Puis, tous les participants ont eu les résultats d’une étude sur le comportement d’un groupe test de clients de Rolex par rapport à ces deux publicités télévisées. Chacun devait prendre le temps de la consulter, avant de trancher et d’indiquer le message publicitaire sur lequel il fallait tout miser.
Résultat ? Asseyez-vous bien, parce que vous risquez de tomber de votre chaise :
➢ La quête de l’empathie mène à l’égocentrisme. Plus les participants cherchaient à se montrer empathiques, moins ils tenaient compte des préférences des consommateurs dans leur décision. Et en particulier, des données issues de l’étude de marché. Qu’est-ce à dire, au juste ? Eh bien, qu’à force de vouloir penser comme pense le client-type, les participants incités à l’empathie se sont mis à penser non pas en fonction d’autrui, mais en fonction… d’eux-mêmes ! Et ont donc, de la sorte, accru leur égocentrisme !!!
Comment expliquer un tel mystère ? Les quatre chercheurs ont bien sûr cherché à tout prix une réponse. Et ils l’ont fort heureusement dénichée :
➢ Une quête plus complexe qu’on ne croit. Lorsque les participants incités à l’empathie ont tenté de se mettre à la place du client-type, ils ont, en vérité, juste réussi à s’imaginer eux-mêmes à la place de l’autre. C’est-à-dire qu’ils se sont mis mentalement dans les souliers du client-type, mais ce faisant, sont restés eux-mêmes, avec leurs pensées et croyances, s’imaginant – à tort – dans la peau d’un autre. Subtil, n’est-ce pas ? C’est que l’exercice est on ne peut plus complexe pour notre cerveau : voir comme voit autrui, ou encore vibrer comme vibre autrui, c’est beaucoup plus difficile qu’il y paraît. Ça demande d’effacer notre personnalité, ce qui est loin d’être chose aisée.
Cela signifie-t-il donc que chercher à faire preuve d’empathie, c’est une sorte de Mission : Impossible ? Que nous sommes irrémédiablement nous-mêmes, et par conséquent dans l’incapacité véritable de se mettre à la place d’autrui, de le comprendre en profondeur ? Non, bien sûr ! Mille fois non ! C’est juste que nous nous y prenons comme des pieds lorsque nous souhaitons user d’empathie.

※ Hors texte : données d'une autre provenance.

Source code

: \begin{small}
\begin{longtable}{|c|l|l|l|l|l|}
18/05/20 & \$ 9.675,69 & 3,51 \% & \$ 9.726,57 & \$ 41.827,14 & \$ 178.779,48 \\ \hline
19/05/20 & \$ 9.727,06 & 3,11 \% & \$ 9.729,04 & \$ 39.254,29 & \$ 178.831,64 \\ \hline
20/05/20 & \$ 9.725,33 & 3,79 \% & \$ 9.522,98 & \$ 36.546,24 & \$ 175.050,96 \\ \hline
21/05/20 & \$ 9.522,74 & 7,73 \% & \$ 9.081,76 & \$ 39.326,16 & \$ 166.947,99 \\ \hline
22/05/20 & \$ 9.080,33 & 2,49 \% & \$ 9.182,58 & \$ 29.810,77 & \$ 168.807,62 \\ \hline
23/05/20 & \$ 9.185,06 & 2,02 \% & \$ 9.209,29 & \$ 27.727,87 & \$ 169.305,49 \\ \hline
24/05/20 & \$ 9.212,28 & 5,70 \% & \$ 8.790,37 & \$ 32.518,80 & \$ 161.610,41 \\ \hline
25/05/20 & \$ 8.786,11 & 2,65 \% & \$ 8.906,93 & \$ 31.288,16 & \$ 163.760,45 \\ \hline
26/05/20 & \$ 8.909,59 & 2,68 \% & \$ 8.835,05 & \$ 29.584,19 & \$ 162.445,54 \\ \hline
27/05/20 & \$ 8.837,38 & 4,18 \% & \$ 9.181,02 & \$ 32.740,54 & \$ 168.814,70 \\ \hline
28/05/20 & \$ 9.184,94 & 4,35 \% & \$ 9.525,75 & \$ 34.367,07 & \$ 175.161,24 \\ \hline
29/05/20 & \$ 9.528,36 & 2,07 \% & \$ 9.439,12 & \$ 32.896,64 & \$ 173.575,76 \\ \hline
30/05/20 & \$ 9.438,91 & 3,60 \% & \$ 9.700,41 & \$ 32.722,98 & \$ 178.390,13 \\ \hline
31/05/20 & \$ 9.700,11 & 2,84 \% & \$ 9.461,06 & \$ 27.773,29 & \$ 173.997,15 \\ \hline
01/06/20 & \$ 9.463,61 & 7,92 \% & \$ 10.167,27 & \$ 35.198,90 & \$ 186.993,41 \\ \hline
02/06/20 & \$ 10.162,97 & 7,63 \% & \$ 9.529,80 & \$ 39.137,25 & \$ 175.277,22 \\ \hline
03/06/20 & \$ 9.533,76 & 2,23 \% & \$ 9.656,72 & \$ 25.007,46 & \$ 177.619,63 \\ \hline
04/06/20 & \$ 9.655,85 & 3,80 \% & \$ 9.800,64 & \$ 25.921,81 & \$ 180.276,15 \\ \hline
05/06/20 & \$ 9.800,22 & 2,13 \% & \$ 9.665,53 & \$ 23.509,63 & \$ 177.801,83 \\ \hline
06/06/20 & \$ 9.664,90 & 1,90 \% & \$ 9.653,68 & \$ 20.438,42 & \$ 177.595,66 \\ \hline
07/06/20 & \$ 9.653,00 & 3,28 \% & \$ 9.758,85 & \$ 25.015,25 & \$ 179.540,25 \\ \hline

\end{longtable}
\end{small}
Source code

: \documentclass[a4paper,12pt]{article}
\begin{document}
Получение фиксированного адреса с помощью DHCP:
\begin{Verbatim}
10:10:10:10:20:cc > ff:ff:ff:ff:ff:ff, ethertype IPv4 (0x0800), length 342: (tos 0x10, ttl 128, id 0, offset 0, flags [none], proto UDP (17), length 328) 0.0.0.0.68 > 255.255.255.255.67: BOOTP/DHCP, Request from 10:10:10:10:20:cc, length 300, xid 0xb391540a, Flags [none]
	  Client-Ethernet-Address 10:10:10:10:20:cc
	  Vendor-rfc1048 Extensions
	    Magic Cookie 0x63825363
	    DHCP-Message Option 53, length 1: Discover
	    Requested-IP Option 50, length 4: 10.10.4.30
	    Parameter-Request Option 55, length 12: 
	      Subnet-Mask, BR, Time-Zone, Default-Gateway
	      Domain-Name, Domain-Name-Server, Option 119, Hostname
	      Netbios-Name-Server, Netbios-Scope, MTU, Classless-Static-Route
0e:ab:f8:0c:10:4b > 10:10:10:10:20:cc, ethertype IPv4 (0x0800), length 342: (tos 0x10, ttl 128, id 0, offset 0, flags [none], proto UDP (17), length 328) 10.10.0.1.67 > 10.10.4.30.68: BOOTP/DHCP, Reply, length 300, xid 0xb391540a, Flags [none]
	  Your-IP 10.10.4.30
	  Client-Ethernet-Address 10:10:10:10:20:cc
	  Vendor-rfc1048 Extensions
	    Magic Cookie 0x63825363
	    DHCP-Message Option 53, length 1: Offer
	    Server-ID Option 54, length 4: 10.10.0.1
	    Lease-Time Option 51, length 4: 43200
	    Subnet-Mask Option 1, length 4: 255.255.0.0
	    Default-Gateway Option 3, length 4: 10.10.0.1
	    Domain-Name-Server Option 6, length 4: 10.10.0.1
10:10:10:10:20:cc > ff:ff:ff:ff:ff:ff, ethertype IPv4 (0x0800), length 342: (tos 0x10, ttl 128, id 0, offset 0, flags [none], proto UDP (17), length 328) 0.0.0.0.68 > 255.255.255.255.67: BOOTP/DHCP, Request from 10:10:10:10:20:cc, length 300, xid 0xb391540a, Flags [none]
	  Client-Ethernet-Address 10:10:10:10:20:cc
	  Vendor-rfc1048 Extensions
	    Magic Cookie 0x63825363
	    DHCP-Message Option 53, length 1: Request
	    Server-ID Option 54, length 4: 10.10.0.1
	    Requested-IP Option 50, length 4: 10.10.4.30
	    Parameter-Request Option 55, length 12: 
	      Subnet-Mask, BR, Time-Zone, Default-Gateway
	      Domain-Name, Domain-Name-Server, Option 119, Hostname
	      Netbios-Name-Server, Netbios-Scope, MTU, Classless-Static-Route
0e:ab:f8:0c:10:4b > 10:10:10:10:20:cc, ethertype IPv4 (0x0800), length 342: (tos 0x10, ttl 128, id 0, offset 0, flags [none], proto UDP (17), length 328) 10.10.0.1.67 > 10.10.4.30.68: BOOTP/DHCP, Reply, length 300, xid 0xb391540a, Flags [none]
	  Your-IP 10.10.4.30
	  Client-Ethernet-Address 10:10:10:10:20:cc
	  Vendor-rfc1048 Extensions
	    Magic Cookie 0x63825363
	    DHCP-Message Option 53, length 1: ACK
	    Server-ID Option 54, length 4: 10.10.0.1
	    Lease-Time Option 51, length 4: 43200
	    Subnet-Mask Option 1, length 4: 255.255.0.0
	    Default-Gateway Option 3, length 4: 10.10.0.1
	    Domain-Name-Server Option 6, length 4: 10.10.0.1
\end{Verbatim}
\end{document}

Et c’est là la formidable trouvaille de cette étude de MM. Hattula, Herzog, Dahl et Reinecke. Une dernière expérience leur a en effet permis de découvrir ceci :
> L’intérêt d’être alerté du danger. Il existe un moyen d’atténuer l’effet qui mène à l’égocentrisme lorsqu’on entend faire preuve d’empathie. Et par voie de conséquence, de vraiment faire preuve d’empathie lorsque le besoin s’en fait sentir. Lequel ? C’est très simple, il suffit d’avertir la personne concernée qu’à vouloir se montrer empathique, elle risque de sombrer davantage dans l’égocentrisme. Car une fois prévenue de ce risque, elle veille à ne plus transférer sa propre personnalité dans la peau d’autrui, mais bel et bien à tenir compte des vues et opinions divergentes des siennes qu’a l’autre. Bref, une fois alerté du danger, on s’en prémunit. Automatiquement.
Voilà. C’et aussi simple que ça. D’où le conseil pratique suivant, à l’adresse de tout manager digne de ce nom :
➢ Qui entend – enfin – comprendre ses employés, et donc tirer profit de leurs points de vue, se doit de se mettre dans leur peau, en veillant surtout à ne pas transférer sa propre personnalité dans la peau d’autrui. C’est-à-dire qu’il lui faut se dire : 1) «Comment untel voit-il vraiment les choses ?» ; et 2) «Suis-je là en train de transférer ma propre vision des choses à la sienne ?». Car, ce faisant, il parviendra à se montrer réellement empathique.
En passant, l’écrivain français Michel Tournier a dit dans Vendredi ou les limbes du Pacifique: «Autrui, pièce maîtresse de mon univers».